Jun 15, 1994

E-mail With. . .Nicholas Negroponte

 

nicholas@hq.media.mit.edu

My workday has no pattern, at MIT or working on my book in Patmos, in France, or here in a hotel room outside Chicago. I would like to spend all my time focused on the book, but I always do E-mail first. Rightly or wrongly, I have an E-mail imperative. Sometimes it will take me three hours before I can get to work. But since I wake up anywhere between 4 a.m. and 10 a.m., there is no real pattern. I do my E-mail first thing, work on the book afterward, then answer things like this E-mail.

Subject: Technological Alienation

jls@world.std.com

What do you make of the alienation that's resulted from some advanced technology?

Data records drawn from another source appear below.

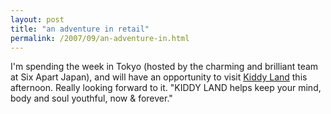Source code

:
 ```yaml
---
layout: post
title: "an adventure in retail"
permalink: /2007/09/an-adventure-in.html
---
```


<p>I'm spending the week in Tokyo (hosted by the charming and brilliant team at Six Apart Japan), and will have an opportunity to visit <a href="http://www.kiddyland.co.jp/en/arrivals.html">Kiddy Land</a> this afternoon.  Really looking forward to it.  "KIDDY LAND helps keep your mind, body and soul youthful, now &amp; forever."</p>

For example, car buffs can appreciate the effect of a car's advanced technology on performance but can no longer get under the hood and fix the car. There's an old piece of wisdom that goes something like, "Never own anything you can't fix." As we get further and further from that, is more alienation likely?

nicholas@hq.media.mit.edu

Do you have a pet? You can't fix it when it breaks. You have a hard time even understanding what's wrong when it is sick, yet you communicate, in many ways, much more successfully with a pet than with a computer. The axiom of "Never own anything you can't fix" is a classic example of what was true in the industrial era but not in the information age. The difference between a buggy computer program and a faulty steam engine is that the engine likely will not work. By contrast, the program will exhibit some sort of behavior, and that behavior will allow you to debug it.

jls@world.std.com

We're heading into a holiday weekend here, and I'll be in Montreal for the jazz festival for the next couple of days. I'm bringing the laptop, but if you don't hear from me until Tuesday or so, you'll know the hotel had no jack for me to plug it into.

What does the market for 500 broadcast channels say about the technologies of intelligence and the creation of information agents? Do people want information agents -- what you define as computer programs with an expertise matched against your personal plans, needs, and idiosyncrasies -- making choices for them about things such as answering the telephone, routing mail, planning trips, looking for shopping bargains, or finding books to read and movies to see? Or does the ideal system still allow for serendipitous discoveries?

nicholas@hq.media.mit.edu

E-mail is truly a question of plugs, not electronic standards.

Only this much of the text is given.